The answer must be one number: how many lines in the data below include the string "batch".

-------- Data for this exercise --------

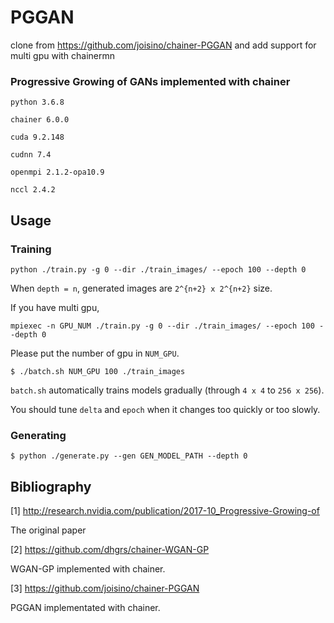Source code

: # PGGAN

clone from https://github.com/joisino/chainer-PGGAN
and add support for multi gpu with chainermn

### Progressive Growing of GANs implemented with chainer

 `python 3.6.8`

 `chainer 6.0.0`

 `cuda 9.2.148`

 `cudnn 7.4`

 `openmpi 2.1.2-opa10.9`

 `nccl 2.4.2`


## Usage

### Training

```
python ./train.py -g 0 --dir ./train_images/ --epoch 100 --depth 0
```

When `depth = n`, generated images are `2^{n+2} x 2^{n+2}` size.

If you have multi gpu,
```
mpiexec -n GPU_NUM ./train.py -g 0 --dir ./train_images/ --epoch 100 --depth 0
```

Please put the number of gpu in `NUM_GPU`.

```
$ ./batch.sh NUM_GPU 100 ./train_images
```

`batch.sh` automatically trains models gradually (through `4 x 4` to `256 x 256`).


You should tune `delta` and `epoch` when it changes too quickly or too slowly.

### Generating

```
$ python ./generate.py --gen GEN_MODEL_PATH --depth 0
```


## Bibliography

[1] http://research.nvidia.com/publication/2017-10_Progressive-Growing-of

The original paper

[2] https://github.com/dhgrs/chainer-WGAN-GP

WGAN-GP implemented with chainer.

[3] https://github.com/joisino/chainer-PGGAN

PGGAN implementated with chainer.
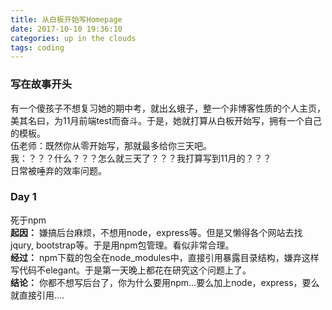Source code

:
```yaml
---
title: 从白板开始写Homepage
date: 2017-10-10 19:36:10
categories: up in the clouds
tags: coding
---
```

### 写在故事开头
有一个傻孩子不想复习她的期中考，就出幺蛾子，整一个非博客性质的个人主页，美其名曰，为11月前端test而奋斗。于是，她就打算从白板开始写，拥有一个自己的模板。  
伍老师：既然你从零开始写，那就最多给你三天吧。  
我：？？？什么？？？怎么就三天了？？？我打算写到11月的？？？  
日常被唾弃的效率问题。
### Day 1
死于npm  
**起因：** 嫌搞后台麻烦，不想用node，express等。但是又懒得各个网站去找jqury, bootstrap等。于是用npm包管理。看似非常合理。  
**经过：** npm下载的包全在node_modules中，直接引用暴露目录结构，嫌弃这样写代码不elegant。于是第一天晚上都花在研究这个问题上了。  
**结论：** 你都不想写后台了，你为什么要用npm...要么加上node，express，要么就直接引用....


<!--more-->
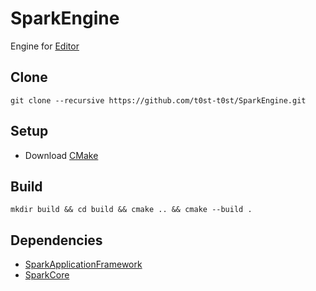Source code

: # SparkEngine

Engine for [Editor](https://github.com/t0st_t0st/SparkEditor) 

## Clone 

```
git clone --recursive https://github.com/t0st-t0st/SparkEngine.git
```

## Setup

  * Download [CMake](https://cmake.org/download/)

## Build

```
mkdir build && cd build && cmake .. && cmake --build .
```

## Dependencies

  * [SparkApplicationFramework](https://github.com/t0st_t0st/SparkApplicationFramework)
  * [SparkCore](https://github.com/t0st_t0st/SparkCore)
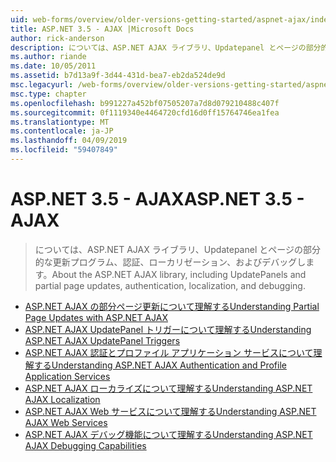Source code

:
 ```yaml
---
uid: web-forms/overview/older-versions-getting-started/aspnet-ajax/index
title: ASP.NET 3.5 - AJAX |Microsoft Docs
author: rick-anderson
description: については、ASP.NET AJAX ライブラリ、Updatepanel とページの部分的な更新プログラム、認証、ローカリゼーション、およびデバッグします。
ms.author: riande
ms.date: 10/05/2011
ms.assetid: b7d13a9f-3d44-431d-bea7-eb2da524de9d
msc.legacyurl: /web-forms/overview/older-versions-getting-started/aspnet-ajax
msc.type: chapter
ms.openlocfilehash: b991227a452bf07505207a7d8d079210488c407f
ms.sourcegitcommit: 0f1119340e4464720cfd16d0ff15764746ea1fea
ms.translationtype: MT
ms.contentlocale: ja-JP
ms.lasthandoff: 04/09/2019
ms.locfileid: "59407849"
---
```

# <a name="aspnet-35---ajax"></a><span data-ttu-id="6d471-103">ASP.NET 3.5 - AJAX</span><span class="sxs-lookup"><span data-stu-id="6d471-103">ASP.NET 3.5 - AJAX</span></span>

> <span data-ttu-id="6d471-104">については、ASP.NET AJAX ライブラリ、Updatepanel とページの部分的な更新プログラム、認証、ローカリゼーション、およびデバッグします。</span><span class="sxs-lookup"><span data-stu-id="6d471-104">About the ASP.NET AJAX library, including UpdatePanels and partial page updates, authentication, localization, and debugging.</span></span>


- [<span data-ttu-id="6d471-105">ASP.NET AJAX の部分ページ更新について理解する</span><span class="sxs-lookup"><span data-stu-id="6d471-105">Understanding Partial Page Updates with ASP.NET AJAX</span></span>](understanding-partial-page-updates-with-asp-net-ajax.md)
- [<span data-ttu-id="6d471-106">ASP.NET AJAX UpdatePanel トリガーについて理解する</span><span class="sxs-lookup"><span data-stu-id="6d471-106">Understanding ASP.NET AJAX UpdatePanel Triggers</span></span>](understanding-asp-net-ajax-updatepanel-triggers.md)
- [<span data-ttu-id="6d471-107">ASP.NET AJAX 認証とプロファイル アプリケーション サービスについて理解する</span><span class="sxs-lookup"><span data-stu-id="6d471-107">Understanding ASP.NET AJAX Authentication and Profile Application Services</span></span>](understanding-asp-net-ajax-authentication-and-profile-application-services.md)
- [<span data-ttu-id="6d471-108">ASP.NET AJAX ローカライズについて理解する</span><span class="sxs-lookup"><span data-stu-id="6d471-108">Understanding ASP.NET AJAX Localization</span></span>](understanding-asp-net-ajax-localization.md)
- [<span data-ttu-id="6d471-109">ASP.NET AJAX Web サービスについて理解する</span><span class="sxs-lookup"><span data-stu-id="6d471-109">Understanding ASP.NET AJAX Web Services</span></span>](understanding-asp-net-ajax-web-services.md)
- [<span data-ttu-id="6d471-110">ASP.NET AJAX デバッグ機能について理解する</span><span class="sxs-lookup"><span data-stu-id="6d471-110">Understanding ASP.NET AJAX Debugging Capabilities</span></span>](understanding-asp-net-ajax-debugging-capabilities.md)
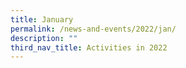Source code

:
 ```yaml
---
title: January
permalink: /news-and-events/2022/jan/
description: ""
third_nav_title: Activities in 2022
---
```


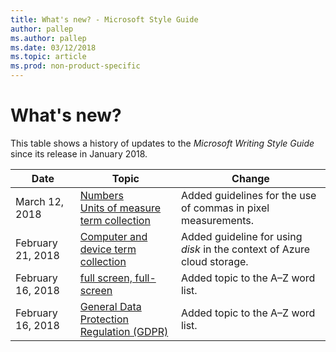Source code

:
 ```yaml
---
title: What's new? - Microsoft Style Guide
author: pallep
ms.author: pallep
ms.date: 03/12/2018
ms.topic: article
ms.prod: non-product-specific
---
```


# What's new?

This table shows a history of updates to the *Microsoft Writing Style Guide* since its release in January 2018.

**Date**|**Topic**|**Change**
--|--|--
March 12, 2018|[Numbers](/style-guide/numbers)<br />[Units of measure term collection](/style-guide/a-z-word-list-term-collections/term-collections/units-of-measure-terms)|Added guidelines for the use of commas in pixel measurements.
February 21, 2018|[Computer and device term collection](/style-guide/a-z-word-list-term-collections/term-collections/computer-device-terms)|Added guideline for using *disk* in the context of Azure cloud storage.
February 16, 2018|[full screen, full-screen](/style-guide/a-z-word-list-term-collections/f/full-screen)|Added topic to the A–Z word list.
February 16, 2018|[General Data Protection Regulation (GDPR)](/style-guide/a-z-word-list-term-collections/g/general-data-protection-regulation-gdpr)|Added topic to the A–Z word list.
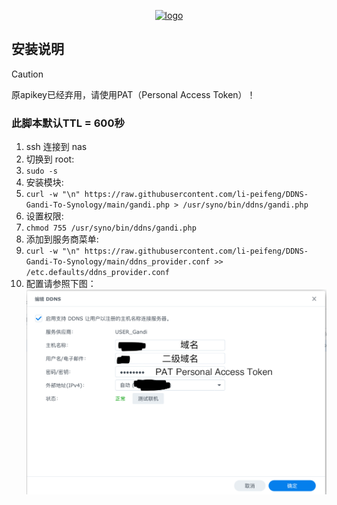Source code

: <p align="center">
  <a href="https://peifeng.li"><img width="184px" alt="logo" src="https://cdn.jsdelivr.net/gh/li-peifeng/static/logo.png" />
  </a>
</p>

## 安装说明
> [!CAUTION]
> 原apikey已经弃用，请使用PAT（Personal Access Token）！

### 此脚本默认TTL = 600秒
1. ssh 连接到 nas
2. 切换到 root:
3. ```sudo -s```
6. 安装模块:
7. ```curl -w "\n" https://raw.githubusercontent.com/li-peifeng/DDNS-Gandi-To-Synology/main/gandi.php > /usr/syno/bin/ddns/gandi.php```
8. 设置权限:
9. ```chmod 755 /usr/syno/bin/ddns/gandi.php```
12. 添加到服务商菜单:
13. ```curl -w "\n" https://raw.githubusercontent.com/li-peifeng/DDNS-Gandi-To-Synology/main/ddns_provider.conf >> /etc.defaults/ddns_provider.conf```
16. 配置请参照下图：
![配置参考](https://github.com/li-peifeng/DDNS-Gandi-To-Synology/blob/d939f1e043e1c6ac62b010ad0118e1c83f51242f/IMG_0032.jpeg)

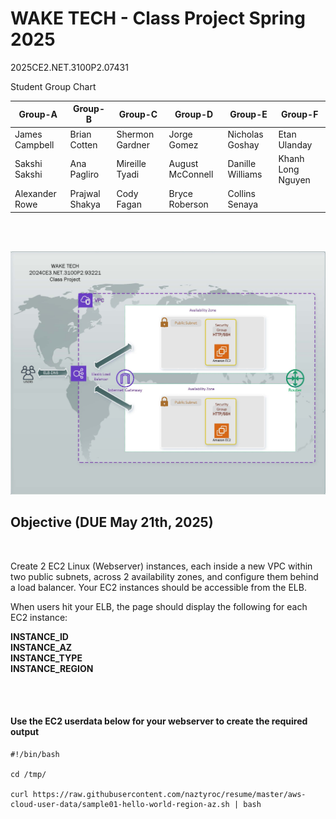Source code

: # WAKE TECH - Class Project Spring 2025
2025CE2.NET.3100P2.07431

Student Group Chart

| Group-A | Group-B         | Group-C      | Group-D          | Group-E           | Group-F |
|----|-----------------|--------------|------------------|-------------------|---------|
| James Campbell | Brian Cotten    | Shermon Gardner | Jorge Gomez      | Nicholas Goshay   | Etan Ulanday        |
| Sakshi Sakshi | Ana Pagliro     | Mireille Tyadi | August McConnell | Danille Williams |     Khanh Long Nguyen     |
| Alexander Rowe | Prajwal Shakya  | Cody Fagan   | Bryce Roberson   | Collins Senaya    |         |

<br />
 <br />

![](Class_Project_v3_Summer.jpg)

## Objective (DUE May 21th, 2025)
<br />

Create 2 EC2 Linux (Webserver) instances, each inside a new VPC within two public subnets, across 2 availability zones, and configure them behind a load balancer. Your EC2 instances should be accessible from the ELB.
 <br />

When users hit your ELB, the page should display the following for each EC2 instance:

**INSTANCE_ID<br />
INSTANCE_AZ<br />
INSTANCE_TYPE<br />
INSTANCE_REGION<br />**

<br />
 <br />

####  Use the EC2 userdata below for your webserver to create the required output

```
#!/bin/bash

cd /tmp/

curl https://raw.githubusercontent.com/naztyroc/resume/master/aws-cloud-user-data/sample01-hello-world-region-az.sh | bash
```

--------

### [Your response]
2